Cook pushed open the small window beside the hearth. A blast of icy air blew in. Sam turned to her, “Close the window, damn it. If you don’t like the pipe smoke, go sit in the scullery.” And out she went, banging the kitchen door behind her.

“Now, Jacob...”

“I tell you once before about the Governor. Not this new Governor, but the one who comes before...” He paused and took another puff on his pipe.

“Governor Colborne. Yes, I remember.” Colborne had ordered three Indian bands from different islands in Lake Simcoe to move north to the Narrows and live together. There, so Colborne reasoned, he could monitor the Indians’ movements more closely. But then he grew frightened of the “threat”, as he called it, of all those “savages” in one place. Some of the Indians had moved back to Lake Simcoe, with Colborne’s blessing.

“All that moving back and forth, it is disaster, Nehkik. When we move to the Narrows, we leave behind crops on the land. But we do not worry, there are many moose at the Narrows, so we have plenty to eat. But when we go back home again to Snake Island, we find nothing but weeds. Nothing to eat there but mushrooms and berries.”

“But there is game, is there not? Do you not have moose there, too?”

“Many white men settle on the lake, shoot deer, shoot moose, shoot partridge. A moon ago, old white man points a rifle at me when he sees me stalk deer. ‘Go away, savage,’ he says, ‘this is my land and my deer’.”

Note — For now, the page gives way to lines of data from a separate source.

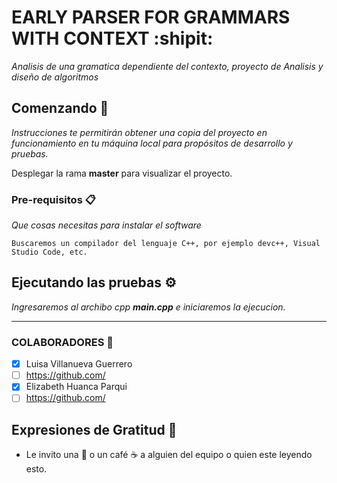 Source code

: # EARLY PARSER FOR GRAMMARS WITH CONTEXT :shipit:

_Analisis de una gramatica dependiente del contexto, proyecto de Analisis y diseño de algoritmos_


## Comenzando 👾

_Instrucciones te permitirán obtener una copia del proyecto en funcionamiento en tu máquina local para propósitos de desarrollo y pruebas._

Desplegar la rama **master** para visualizar el proyecto.


### Pre-requisitos 📋

_Que cosas necesitas para instalar el software_

```
Buscaremos un compilador del lenguaje C++, por ejemplo devc++, Visual Studio Code, etc.
```

## Ejecutando las pruebas ⚙️

_Ingresaremos al archibo cpp **main.cpp** e iniciaremos la ejecucion._

---

### COLABORADORES 🔩

- [x] Luisa Villanueva Guerrero
- [ ] https://github.com/
- [x] Elizabeth Huanca Parqui
- [ ] https://github.com/

## Expresiones de Gratitud 🎁

* Le invito una 🍺 o un café ☕ a alguien del equipo o quien este leyendo esto.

“Like Windigo,” Sam said, remembering the story Jacob had told him on one of their hunting trips. Windigo was the cannibal hunter with a heart of ice, tall as a towering white pine, who ate every living creature that walked upon the earth. “Himself only for himself,” was Windigo’s cry.

“Yes, like Windigo.”

They sat in silence for a few minutes. Jacob was a quiet man, and he and Sam had often sat by their campfire in the wilderness for hours, each deep in his own thoughts. Now, glancing at his friend as he smoked, Sam noticed the black marks on his face. They were not the dirt that came from a long trek across country, but something quite different.

“The black paint on your cheeks, Jacob—you are in mourning? Who has died?”

“My wife.”

And now in his voice there was such sorrow mixed with anger that Sam was at first afraid to question him further. He got up and poked at the fire. He wound up the clock jack and set the roast of beef turning once more in the hastener.

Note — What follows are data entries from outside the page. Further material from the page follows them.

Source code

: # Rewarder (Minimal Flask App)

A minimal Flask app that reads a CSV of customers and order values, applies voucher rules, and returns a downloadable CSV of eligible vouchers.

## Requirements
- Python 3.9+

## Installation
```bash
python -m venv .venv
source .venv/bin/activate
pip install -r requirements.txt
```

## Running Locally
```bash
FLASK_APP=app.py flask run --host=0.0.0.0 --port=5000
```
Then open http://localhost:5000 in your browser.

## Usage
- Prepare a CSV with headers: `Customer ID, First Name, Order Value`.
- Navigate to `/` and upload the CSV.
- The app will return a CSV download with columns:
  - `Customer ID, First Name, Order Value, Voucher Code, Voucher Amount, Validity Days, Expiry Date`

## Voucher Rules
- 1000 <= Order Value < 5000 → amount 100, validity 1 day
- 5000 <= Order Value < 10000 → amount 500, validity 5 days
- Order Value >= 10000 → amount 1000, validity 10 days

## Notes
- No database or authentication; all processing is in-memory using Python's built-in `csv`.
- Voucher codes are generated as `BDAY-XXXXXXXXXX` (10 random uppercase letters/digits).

“And your children, friend?” he said finally, as he remembered that Jacob had once mentioned two small girls, perhaps four and five years of age, and two boys of nine and twelve.

“With the grandmother. But she is old and sick, too. She is a good woman, does what she can...” Jacob tapped the contents of his pipe onto the empty plate and stood up. “But children need a mother.” He looked at Sam, one man to another. “And I need a wife.”

“You and I have had good times together, Jacob. I will go with you this day and talk to our new Governor. I will tell him of the plight of your people and ask what can be done. Do not despair.”

Jacob smiled. It deepened the lines in his sunken face, yet his eyes shone in the gloom. “I tell my father, Chief Snake. I say to him, ‘Maybe Nehkik can help’.” Jacob took Sam’s hand in his long bony fingers. “May the Great Spirit who rules our world guard and protect you.”

As Jacob moved towards the kitchen door, Sam suddenly remembered Mrs. Jameson’s request. “Jacob,” he said, “I have a friend who is writing a book on Upper Canada. She wants to let Europeans know about the life of the country’s original inhabitants. Would you, your father, and your friend consider spending an hour with her now? She would offer some food, if I asked her, and we should still have plenty of time to see the Governor.”

“Yes, Nehkik.”

Sam got into his coat and the moccasins which Jacob had given him months ago. He and his friend put on their snowshoes and moved into the pine trees behind the house. As they went forward, their tracks disappeared in the swirling snow.